The prejudices of the 108 outweighed a!l the able arguments made by those who represented the petitioners, and all the great principles of justice on which a true republic is based.

We find the following comments on the character and duties of the gentlemen who composed the Convention, from the pen of Mr. Higginson, in The Una of June, 1853:

To the members of the Massachusetts Constitutional Convention:

The publication in our newspapers of the list of members of your honorable body, has won the just tribute of men of all parties to the happy result of the selection. Never, it is thought, has Massachusetts witnessed a political assembly of more eminent or accomplished men. And yet there are those to whom the daring thought has occurred, that to convoke such ability and learning, only to decide whether our Legislature shall be hereafter elected by towns or districts, is somewhat like the course of Columbus in assembling the dignitaries of his nation to decide whether an egg could be best poised upon the larger or the smaller end. A question which was necessarily settled, after all, by a compromise, as this will be.

But at that moment, there lay within the brain of the young Genoese a dream. which although denounced by prelates and derided by statesmen. was yet destined to add another half to the visible earth; so there is brooding in the soul of this generation, a vision of the greatest of all political discoveries, which, when accepted, will double the intellectual resources of society, and give a new world, not to Castile and Leon only, but to Massachusetts and the human race.

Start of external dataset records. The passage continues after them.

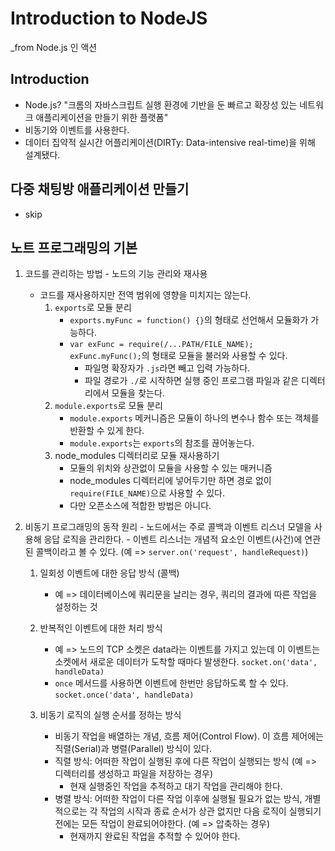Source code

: # Introduction to NodeJS
_from Node.js 인 액션

## Introduction
  - Node.js? "크롬의 자바스크립트 실행 환경에 기반을 둔 빠르고 확장성 있는 네트워크 애플리케이션을 만들기 위한 플랫폼"
  - 비동기와 이벤트를 사용한다.
  - 데이터 집약적 실시간 어플리케이션(DIRTy: Data-intensive real-time)을 위해 설계됐다.

## 다중 채팅방 애플리케이션 만들기
  - skip
  
## 노트 프로그래밍의 기본
  1. 코드를 관리하는 방법
    - 노드의 기능 관리와 재사용
        - 코드를 재사용하지만 전역 범위에 영향을 미치지는 않는다. 
            1. `exports`로 모듈 분리
                - `exports.myFunc = function() {}`의 형태로 선언해서 모듈화가 가능하다.
                - `var exFunc = require(/...PATH/FILE_NAME); exFunc.myFunc();`의 형태로 모듈을 불러와 사용할 수 있다. 
                    - 파일명 확장자가 `.js`라면 빼고 입력 가능하다.
                    - 파일 경로가 `./`로 시작하면 실행 중인 프로그램 파일과 같은 디렉터리에서 모듈을 찾는다.
            2. `module.exports`로 모듈 분리
                - `module.exports` 메커니즘은 모듈이 하나의 변수나 함수 또는 객체를 반환할 수 있게 한다.
                - `module.exports`는 `exports`의 참조를 끊어놓는다.
            3. node_modules 디렉터리로 모듈 재사용하기
                - 모듈의 위치와 상관없이 모듈을 사용할 수 있는 매커니즘
                - node_modules 디렉터리에 넣어두기만 하면 경로 없이 `require(FILE_NAME)`으로 사용할 수 있다.
                - 다만 오픈소스에 적합한 방법은 아니다. 
              
  2. 비동기 프로그래밍의 동작 원리
    - 노드에서는 주로 콜백과 이벤트 리스너 모델을 사용해 응답 로직을 관리한다.
    - 이벤트 리스너는 개념적 요소인 이벤트(사건)에 연관된 콜백이라고 볼 수 있다. (예 => `server.on('request', handleRequest)`)
        1. 일회성 이벤트에 대한 응답 방식 (콜백)
            - 예 => 데이터베이스에 쿼리문을 날리는 경우, 쿼리의 결과에 따른 작업을 설정하는 것
            
        2. 반복적인 이벤트에 대한 처리 방식
            - 예 => 노드의 TCP 소켓은 data라는 이벤트를 가지고 있는데 이 이벤트는 소켓에서 새로운 데이터가 도착할 때마다 발생한다. `socket.on('data', handleData)`
            - `once` 메서드를 사용하면 이벤트에 한번만 응답하도록 할 수 있다. `socket.once('data', handleData)`
            
        3. 비동기 로직의 실행 순서를 정하는 방식
            - 비동기 작업을 배열하는 개념, 흐름 제어(Control Flow). 이 흐름 제어에는 직렬(Serial)과 병렬(Parallel) 방식이 있다.
            - 직렬 방식: 어떠한 작업이 실행된 후에 다른 작업이 실행되는 방식 (예 => 디렉터리를 생성하고 파일을 저장하는 경우)
                - 현재 실행중인 작업을 추적하고 대기 작업을 관리해야 한다.
            - 병렬 방식: 어떠한 작업이 다른 작업 이후에 실행될 필요가 없는 방식, 개별적으로는 각 작업의 시작과 종료 순서가 상관 없지만 다음 로직이 실행되기 전에는 모든 작업이 완료되어야한다. (예 => 압축하는 경우)
                - 현재까지 완료된 작업을 추적할 수 있어야 한다.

And lastly, as we owe the labor and the laurels of Columbus only to the liberal statesmanship of a woman, it is surely a noble hope, that the future Isabellas of this Nation may point the way for their oppressed sisters of Europe to a suffrage truly universal, and a political freedom bounded neither by station nor by sex.

Elizabeth Oakes Smith, writing in The Una, says of this historical occasion:

The Massachusetts Convention did not deign to notice the prayer of these two thousand women who claimed the privilege of being heard by men who assert that we are represented through them. They decided that "it is inexpedient to act upon said petition." This is no cause for discouragement to those who have the subject at heart. Two thousand signers are quite as many, if not more, than we supposed would be procured. The believers in the rights of woman to entire equality with man in every department involving the question of human justice are entirely in the minority. The majority believe that their wives and mothers are household chattels; believe that they were expressly created for no other purposes than those of maternity in their highest aspect; in their next for purposes of passion, with the long retinue of unhallowed sensualities, debasements, and pollutions which follow in the train of evil indulgence.